“2015 will be an important year for brands looking to shift toward a next-generation approach to real-time email marketing, which most will find involves more than just email,” says a new eMarketer report.
“Email Marketing Benchmarks 2015: Are Performance Metrics Revealing Signs of Consumer Fatigue?” examines the need for relevancy, which has never been more critical.
“If consumers are going to engage with a brand, they expect that brand to know the best way to reach them and communicate with them,” says Spencer Kollas, vice president of global deliverability services at Experian Marketing Services. “They don’t care that your email marketing group isn’t going to get credit if you click on something through an SMS. They see you as one brand.”
What has changed?
“For a long time, email marketing was just the old-fashioned [email] blast, whereas now it’s more about being able to identify and engage people by using intelligence to know when to interact with them and what channel best fits that person. That’s where it’s all going,” Kollas contends.

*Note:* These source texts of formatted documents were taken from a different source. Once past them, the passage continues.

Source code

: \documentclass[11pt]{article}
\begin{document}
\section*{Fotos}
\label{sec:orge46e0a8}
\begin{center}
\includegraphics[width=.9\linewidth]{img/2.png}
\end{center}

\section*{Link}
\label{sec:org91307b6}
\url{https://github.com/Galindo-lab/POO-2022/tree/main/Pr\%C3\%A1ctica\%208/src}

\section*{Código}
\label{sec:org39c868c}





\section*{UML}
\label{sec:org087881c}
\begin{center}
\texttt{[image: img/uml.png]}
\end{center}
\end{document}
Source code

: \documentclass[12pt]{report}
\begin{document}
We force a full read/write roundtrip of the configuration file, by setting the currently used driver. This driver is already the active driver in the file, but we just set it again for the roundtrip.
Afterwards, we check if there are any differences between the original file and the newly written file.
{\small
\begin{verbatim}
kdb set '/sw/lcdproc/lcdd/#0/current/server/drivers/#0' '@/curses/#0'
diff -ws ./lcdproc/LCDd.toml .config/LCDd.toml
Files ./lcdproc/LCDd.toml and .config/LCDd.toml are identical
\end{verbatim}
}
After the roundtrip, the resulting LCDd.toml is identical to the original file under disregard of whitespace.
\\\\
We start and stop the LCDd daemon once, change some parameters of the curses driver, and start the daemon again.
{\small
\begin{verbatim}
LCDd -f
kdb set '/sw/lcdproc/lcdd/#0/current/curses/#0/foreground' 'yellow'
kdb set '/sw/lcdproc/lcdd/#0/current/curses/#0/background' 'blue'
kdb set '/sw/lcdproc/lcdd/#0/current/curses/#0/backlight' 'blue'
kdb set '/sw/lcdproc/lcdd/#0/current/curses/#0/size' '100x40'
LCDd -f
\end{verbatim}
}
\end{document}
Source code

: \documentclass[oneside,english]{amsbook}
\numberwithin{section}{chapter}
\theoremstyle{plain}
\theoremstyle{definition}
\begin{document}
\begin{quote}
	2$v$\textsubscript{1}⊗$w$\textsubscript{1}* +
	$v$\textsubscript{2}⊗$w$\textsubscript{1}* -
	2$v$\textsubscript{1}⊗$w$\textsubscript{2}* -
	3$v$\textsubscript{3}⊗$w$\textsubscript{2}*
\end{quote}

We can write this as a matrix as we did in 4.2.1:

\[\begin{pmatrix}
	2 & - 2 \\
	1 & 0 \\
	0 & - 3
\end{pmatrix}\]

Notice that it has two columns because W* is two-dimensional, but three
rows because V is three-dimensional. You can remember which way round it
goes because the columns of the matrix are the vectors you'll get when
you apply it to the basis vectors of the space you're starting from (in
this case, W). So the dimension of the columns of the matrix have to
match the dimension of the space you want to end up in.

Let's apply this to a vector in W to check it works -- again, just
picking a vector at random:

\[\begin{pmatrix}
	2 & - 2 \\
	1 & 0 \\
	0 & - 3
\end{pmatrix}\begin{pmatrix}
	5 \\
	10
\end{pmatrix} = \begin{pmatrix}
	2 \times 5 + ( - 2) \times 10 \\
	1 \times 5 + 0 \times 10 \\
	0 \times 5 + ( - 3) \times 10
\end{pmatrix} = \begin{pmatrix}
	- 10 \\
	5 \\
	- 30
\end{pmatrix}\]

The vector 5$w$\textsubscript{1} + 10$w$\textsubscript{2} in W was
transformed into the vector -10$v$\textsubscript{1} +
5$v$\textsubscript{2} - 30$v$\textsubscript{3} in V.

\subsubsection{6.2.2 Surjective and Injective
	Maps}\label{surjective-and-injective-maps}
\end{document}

One sign of improvement noted in the report is the evolution of messaging consumers after cart abandonment.
“Whereas before, latencies in data relay between systems often meant retailers were limited in their ability to send a follow-up email reminder in a timely manner, today, with systems better integrated, many companies can act on those findings in a matter of minutes, using multiple channels,” notes eMarketer.
It’s this real-time data (combined with an ability to centralize it across channels and act on it) pushing enhanced capabilities forward.
And U.S. marketers get it. The ability to utilize real-time data and centralize one’s customer database to make it actionable were among the top five 2015 email marketing priorities they acknowledged in polling done by The Relevancy Group.
In fact, the marketers queried indicated that critical areas include improving segmentation and targeting (35 percent); utilizing real-time data (33 percent); greater use of analytics in order to optimize communication (33 percent); improving email inbox delivery of messages (30 percent); and centralizing customer data and making it actionable (29 percent).